Stored data entries:
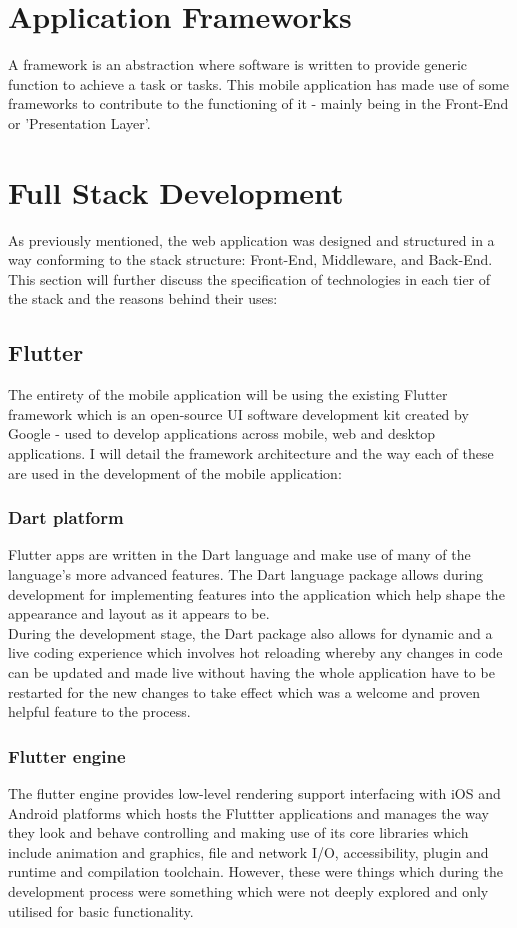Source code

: \documentclass{report}
\begin{document}
	\section{Application Frameworks}
A framework is an abstraction where software is written to provide generic function to achieve a task or tasks. This mobile application has made use of some frameworks to contribute to the functioning of it - mainly being in the Front-End or 'Presentation Layer'.

	\section{Full Stack Development}
As previously mentioned, the web application was designed and structured in a way conforming to the stack structure: Front-End, Middleware, and Back-End. This section will further discuss the specification of technologies in each tier of the stack and the reasons behind their uses: 

		\subsection{Flutter}
The entirety of the mobile application will be using the existing Flutter framework which is an open-source UI software development kit created by Google - used to develop applications across mobile, web and desktop applications. I will detail the framework architecture and the way each of these are used in the development of the mobile application: 

		\subsubsection{Dart platform}
Flutter apps are written in the Dart language and make use of many of the language's more advanced features. The Dart language package allows during development for implementing features into the application which help shape the appearance and layout as it appears to be.\\

During the development stage, the Dart package also allows for dynamic and a live coding experience which involves hot reloading whereby any changes in code can be updated and made live without having the whole application have to be restarted for the new changes to take effect which was a welcome and proven helpful feature to the process.

		\subsubsection{Flutter engine}
The flutter engine provides low-level rendering support interfacing with iOS and Android platforms which hosts the Fluttter applications and manages the way they look and behave controlling and making use of its core libraries which include animation and graphics, file and network I/O, accessibility, plugin and runtime and compilation toolchain. However, these were things which during the development process were something which were not deeply explored and only utilised for basic functionality.\\
\end{document}
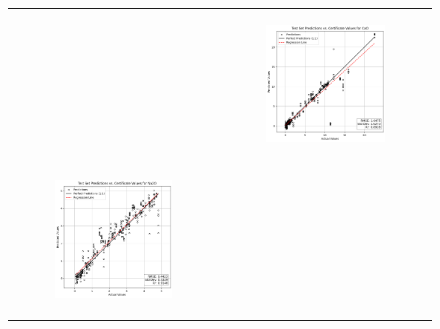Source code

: \begin{figure}
{\begin{tabular}{cc}
\begin{subfigure}{0.5\textwidth}
            \end{subfigure} & \hspace{3cm}
            \begin{subfigure}{0.5\textwidth}
                \includegraphics[width=\textwidth]{images/one_to_one/enetalpha01/CaO.png}
            \end{subfigure} \\
            \begin{subfigure}{0.5\textwidth}
                \includegraphics[width=\textwidth]{images/one_to_one/enetalpha01/Na2O.png}

\end{subfigure}
\end{tabular}}
\end{figure}
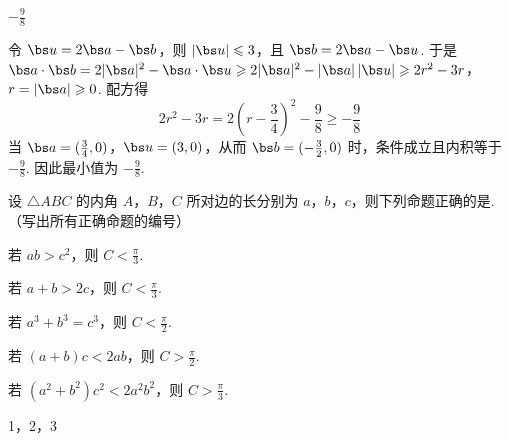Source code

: \begin{answer}
\(-\frac{9}{8}\)
\end{answer}

\begin{solution}
令 \(\bs u=2\bs a-\bs b\)，则 \(|\bs u|\leqslant3\)，且 \(\bs b=2\bs a-\bs u\). 于是
\(\bs a\cdot\bs b=2|\bs a|^2-\bs a\cdot\bs u \geqslant2|\bs a|^2-|\bs a|\,|\bs u| \geqslant2r^2-3r\)，\(r=|\bs a|\geqslant0\).
配方得
\[
2r^2-3r=2\left(r-\frac34\right)^2-\frac98\geqslant-\frac98
\]
当 \(\bs a=(\frac34,0)\)，\(\bs u=(3,0)\)，从而 \(\bs b=(-\frac32,0)\) 时，条件成立且内积等于 \(-\frac98\). 因此最小值为 \(-\frac98\).
\end{solution}

\begin{problem}
设 \(\triangle ABC\) 的内角 \(A\)，\(B\)，\(C\) 所对边的长分别为 \(a\)，\(b\)，\(c\)，则下列命题正确的是\fillinblank{}. （写出所有正确命题的编号）

\begin{circlelist}
\item 若 \(ab > c^2\)，则 \(C < \frac{\pi}{3}\).
\item 若 \(a + b > 2c\)，则 \(C < \frac{\pi}{3}\).
\item 若 \(a^3 + b^3 = c^3\)，则 \(C < \frac{\pi}{2}\).
\item 若 \((a + b)c < 2ab\)，则 \(C > \frac{\pi}{2}\).
\item 若 \((a^2 + b^2)c^2 < 2a^2b^2\)，则 \(C > \frac{\pi}{3}\).
\end{circlelist}
\end{problem}

\begin{answer}
1，2，3
\end{answer}

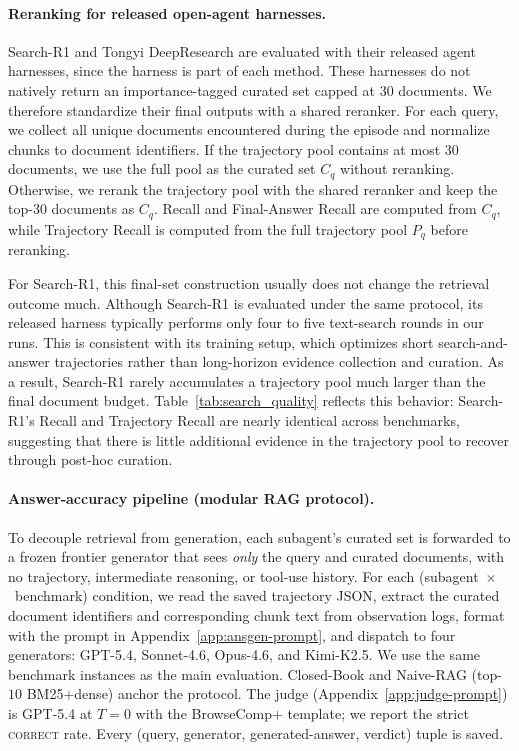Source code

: \documentclass{article}
\begin{document}
\paragraph{Reranking for released open-agent harnesses.}
Search-R1 and Tongyi DeepResearch are evaluated with their released agent harnesses, since the harness is part of each method. These harnesses do not natively return an importance-tagged curated set capped at $30$ documents. We therefore standardize their final outputs with a shared reranker. For each query, we collect all unique documents encountered during the episode and normalize chunks to document identifiers. If the trajectory pool contains at most $30$ documents, we use the full pool as the curated set $C_q$ without reranking. Otherwise, we rerank the trajectory pool with the shared reranker and keep the top-$30$ documents as $C_q$. Recall and Final-Answer Recall are computed from $C_q$, while Trajectory Recall is computed from the full trajectory pool $P_q$ before reranking.

For Search-R1, this final-set construction usually does not change the
retrieval outcome much. Although Search-R1 is evaluated under the same protocol,
its released harness typically performs only four to five text-search rounds in
our runs. This is consistent with its training setup, which optimizes short
search-and-answer trajectories rather than long-horizon evidence collection and
curation. As a result, Search-R1 rarely accumulates a trajectory pool much
larger than the final document budget. Table~\ref{tab:search_quality} reflects
this behavior: Search-R1's Recall and Trajectory Recall are nearly identical
across benchmarks, suggesting that there is little additional evidence in the
trajectory pool to recover through post-hoc curation.

\paragraph{Answer-accuracy pipeline (modular RAG protocol).} To
decouple retrieval from generation, each subagent's curated set is
forwarded to a frozen frontier generator that sees \emph{only} the
query and curated documents, with no trajectory, intermediate
reasoning, or tool-use history. For each
(subagent~$\times$~benchmark) condition, we read the saved trajectory
JSON, extract the curated document identifiers and corresponding chunk
text from observation logs, format with the prompt in
Appendix~\ref{app:ansgen-prompt}, and dispatch to four generators:
GPT-5.4, Sonnet-4.6, Opus-4.6, and Kimi-K2.5. We use the same
benchmark instances as the main evaluation. Closed-Book and
Naive-RAG (top-$10$ BM25$+$dense) anchor the protocol. The judge
(Appendix~\ref{app:judge-prompt}) is GPT-5.4 at $T{=}0$ with the
BrowseComp+ template; we report the strict \textsc{correct} rate.
Every (query, generator, generated-answer, verdict) tuple is saved.
\end{document}
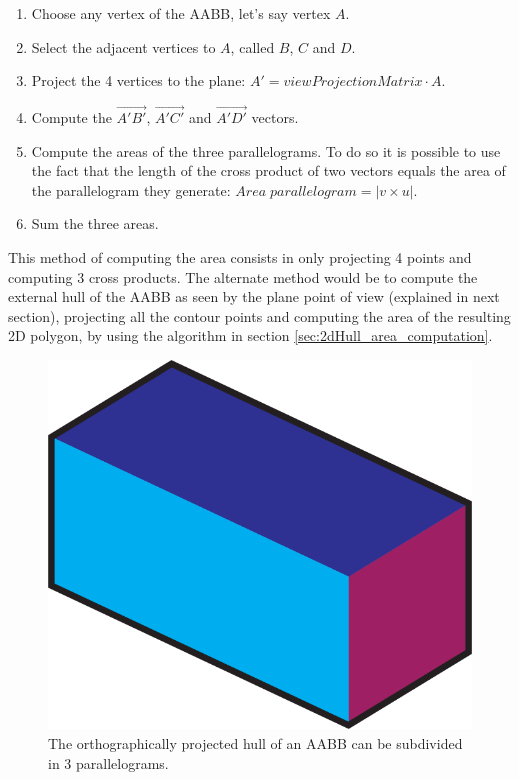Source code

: \documentclass{PoliMi_MasterThesis}
\begin{document}
\begin{enumerate}
	\item Choose any vertex of the AABB, let's say vertex $A$.
	\item Select the adjacent vertices to $A$, called $B$, $C$ and $D$.
	\item Project the 4 vertices to the plane: $A' = viewProjectionMatrix \cdot A$.
	\item Compute the $\overrightarrow{A'B'}$, $\overrightarrow{A'C'}$ and $\overrightarrow{A'D'}$ vectors.
	\item Compute the areas of the three parallelograms. To do so it is possible to use the fact that the length of the cross product of two vectors equals the area of the parallelogram they generate: $Area\; parallelogram = |v \times u|$.
	\item Sum the three areas.
\end{enumerate}

This method of computing the area consists in only projecting 4 points and computing 3 cross products. The alternate method would be to compute the external hull of the AABB as seen by the plane point of view (explained in next section), projecting all the contour points and computing the area of the resulting 2D polygon, by using the algorithm in section \ref{sec:2dHull_area_computation}.

\begin{figure}[H]
    \centering
    \includegraphics[width=\textwidth*\real{0.25}]{Images/three_parallelograms.png}
    \caption{The orthographically projected hull of an AABB can be subdivided in 3 parallelograms.}
    \label{fig:aabb_parallelograms}
\end{figure}
\end{document}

• **Task goal**
Scan the records above for lines with the word "that". Then report how many there are, as a bare number.

• **Task answer**
3